The judge sentenced defendant as follows: after merging count two into count one, fifty-five years imprisonment with an eighty-five percent parole disqualifier pursuant to the No Early Release Act (NERA), N.J.S.A. 2C:43-7.2; a concurrent five-year term on count three; a consecutive ten-year term on count four, with an eighty-five percent parole disqualifier; eight-year terms on counts five and seven, concurrent to count one and to each other; a concurrent four-year term on count six; and a concurrent nine-year term, with a five-year parole disqualifier, on count eight.
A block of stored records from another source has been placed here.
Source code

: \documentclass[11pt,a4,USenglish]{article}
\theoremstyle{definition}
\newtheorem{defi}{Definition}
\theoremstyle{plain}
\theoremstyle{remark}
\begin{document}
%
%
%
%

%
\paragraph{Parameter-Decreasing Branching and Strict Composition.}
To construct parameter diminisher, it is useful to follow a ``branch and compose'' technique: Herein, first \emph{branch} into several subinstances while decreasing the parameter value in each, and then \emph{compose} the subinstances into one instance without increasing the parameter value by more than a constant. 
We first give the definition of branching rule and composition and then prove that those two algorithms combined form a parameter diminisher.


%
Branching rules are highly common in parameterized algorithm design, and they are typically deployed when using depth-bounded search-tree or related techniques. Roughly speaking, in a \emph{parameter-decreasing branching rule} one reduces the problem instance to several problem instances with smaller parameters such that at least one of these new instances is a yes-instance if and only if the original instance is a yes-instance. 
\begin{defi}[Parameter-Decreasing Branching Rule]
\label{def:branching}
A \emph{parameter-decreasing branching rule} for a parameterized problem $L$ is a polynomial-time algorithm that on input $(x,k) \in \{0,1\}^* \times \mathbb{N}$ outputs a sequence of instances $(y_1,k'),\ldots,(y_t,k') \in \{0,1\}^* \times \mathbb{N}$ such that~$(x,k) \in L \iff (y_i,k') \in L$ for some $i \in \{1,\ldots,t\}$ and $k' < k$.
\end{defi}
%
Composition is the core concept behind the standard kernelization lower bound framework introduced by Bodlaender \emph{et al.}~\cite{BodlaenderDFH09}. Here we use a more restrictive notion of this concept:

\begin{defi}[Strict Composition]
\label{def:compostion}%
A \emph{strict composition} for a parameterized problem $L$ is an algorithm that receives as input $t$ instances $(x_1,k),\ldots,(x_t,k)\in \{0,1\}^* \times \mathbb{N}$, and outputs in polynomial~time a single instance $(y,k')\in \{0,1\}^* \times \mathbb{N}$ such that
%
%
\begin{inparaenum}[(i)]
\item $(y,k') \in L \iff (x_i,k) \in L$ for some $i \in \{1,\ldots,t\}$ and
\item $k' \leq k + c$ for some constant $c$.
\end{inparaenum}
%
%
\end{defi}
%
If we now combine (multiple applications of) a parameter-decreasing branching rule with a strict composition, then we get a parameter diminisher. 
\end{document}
Defendant raises the following points on appeal:
POINT I: THE TRIAL COURT ERRED IN DENYING DEFENSE COUNSEL'S MOTION FOR A MISTRIAL ARISING OUT OF INFORMATION WHICH CAME TO THE ATTENTION OF THE JURY DURING DELIBERATIONS, AND WHICH THE PARTIES HAD AGREED WOULD NOT BE ELICTIED DURING THE COURSE OF THE TRIAL BECAUSE OF ITS PREJUDICIAL AND INFLAMMATORY NATURE
POINT II: THE DEFENDANT WAS DENIED HIS RIGHT TO A FAIR TRIAL AS A RESULT OF TESTIMONY GRATUITOUSLY VOLUNTEERED BY A STATE'S WITNESS INFORMING THE JURY THE DEFENDANT HAD BEEN INCARCERATED FOR A SIGNIFICANT PERIOD OF TIME (NOT RAISED BELOW)
POINT III: THE SENTENCE IMPOSED WAS MANIFESTLY EXCESSIVE
In a separate pro se brief, defendant raises the following additional points:
Point I: The defendant's rights to due process of the 14th amendment were violated when [the] jury failed to find defendant guilty beyond "reasonable doubt" to "knowingly and purposely" murder dependent on flawed and vague jury instructions.
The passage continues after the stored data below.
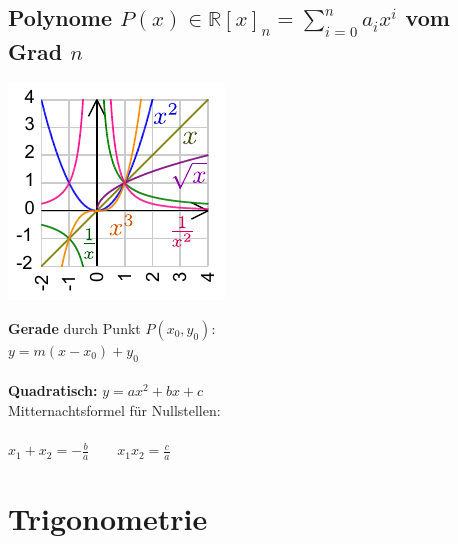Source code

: \documentclass[german]{latex4ei/latex4ei_sheet}
\begin{document}
\begin{sectionbox}
	\subsection{Polynome $P(x)\in\mathbb R[x]_n = \sum\limits_{i=0}^n a_ix^i$ vom Grad $n$}
	\vspace{-0.5em}
	\parbox{3cm}{ \includegraphics[scale = 0.8]{./img/polynome.pdf}}
	\parbox{3.5cm}{ \textbf{Gerade} durch Punkt $P(x_0,y_0)$:\\[0.2em] $y = m(x - x_0) + y_0$ \\
	\\
	\textbf{Quadratisch:} $y = ax^2+bx+c$\\[0.2em]
	Mitternachtsformel für Nullstellen:\\
	\\
	$x_1 + x_2 = - \frac{b}{a} \qquad x_1 x_2 = \frac{c}{a}$
	}
\end{sectionbox}




\section{Trigonometrie}
\end{document}
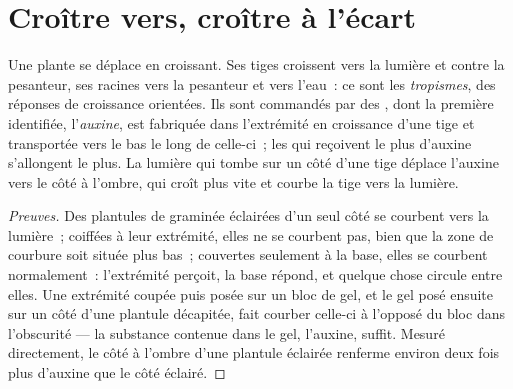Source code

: \section{Croître vers, croître à l'écart}

\begin{proposition}\label{prop:g12:plant-rooted-life:tropisms}
Une plante se déplace en croissant. Ses tiges croissent vers la
lumière et contre la pesanteur, ses racines vers la pesanteur et vers
l'eau~: ce sont les \emph{tropismes}, des réponses de
croissance orientées. Ils sont commandés par des , dont la
première identifiée, l'\emph{auxine}, est fabriquée dans l'extrémité
en croissance d'une tige et transportée vers le bas le long de
celle-ci~; les  qui reçoivent le plus d'auxine s'allongent le
plus. La lumière qui tombe sur un côté d'une tige déplace l'auxine
vers le côté à l'ombre, qui croît plus vite et courbe la tige vers la
lumière.
\end{proposition}
\begin{proof}[Preuves]
Des plantules de graminée éclairées d'un seul côté se courbent vers la
lumière~; coiffées à leur extrémité, elles ne se courbent pas, bien
que la zone de courbure soit située plus bas~; couvertes seulement à
la base, elles se courbent normalement~: l'extrémité perçoit, la base
répond, et quelque chose circule entre elles. Une extrémité coupée
puis posée sur un bloc de gel, et le gel posé ensuite sur un côté
d'une plantule décapitée, fait courber celle-ci à l'opposé du bloc
dans l'obscurité --- la substance contenue dans le gel, l'auxine,
suffit. Mesuré directement, le côté à l'ombre d'une plantule éclairée
renferme environ deux fois plus d'auxine que le côté éclairé.
\end{proof}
Point II: The judge erred by failing to furnish and [r]e[-]charge [the] jury with partial verdict instructions that would have alleviated [its] confusion in reaching a unanimous count, or accept partial verdict.
Point III: Prosecutorial misconduct
utilizing inflammatory remarks, to induce a bias depiction to jurors during summation and cross examination.
Point IV: The court erred when evidence was suppressed that was exculpatory to the defendant['s] 1st and 6th amendment right[s] to have evidence tried by [the] jury.
We have considered these arguments in light of the record and applicable legal standards. We affirm.
The evidence of defendant's guilt was substantial.
Elizabeth Lantigua, defendant's girlfriend, lived at one of four apartment buildings comprising Riverview Towers in Paterson. Between 10:00 and 11:00 p.m. on July 27, 2007, she was waiting in the lobby of her building for a pizza delivery. A dark skinned man complimented Lantigua on her cell phone and pretended to try and take it from her. Lantigua called defendant and told him that there was "some loco guy" who wanted to take her phone, but who "was just playing around with me." Lantigua's and defendant's phone records revealed several more calls were made between them.
Wilmer Marte, defendant's friend, was with defendant and several others that evening drinking in front of School 24 when defendant received a call from Lantigua. Defendant became angry during the call and afterwards said that someone had tried to "disrespect" Lantigua. Defendant walked away in a hurry, and Marte, Carlos Rojas, Angie Rodriguez, Manny Jacquez and Yokasta Gomez got into Jacquez's white van to look for him.
Once found, they convinced defendant to get into the van by telling him that they would take him wherever he wanted to go. Defendant said he wanted to go to his home, and along the way, he received additional phone calls. He told Marte that a "guy touched his girl's butt."
After arriving at his house, defendant went inside while the others waited outside. After two or three minutes, defendant returned to the van and asked to be driven to his "girl['s] house." When the van arrived at Riverview Towers, defendant remarked, "I think that's them." He told Jacquez to pass in front of the building, make a U-turn, and drop him off. At the time there were a lot of people outside the apartment complex.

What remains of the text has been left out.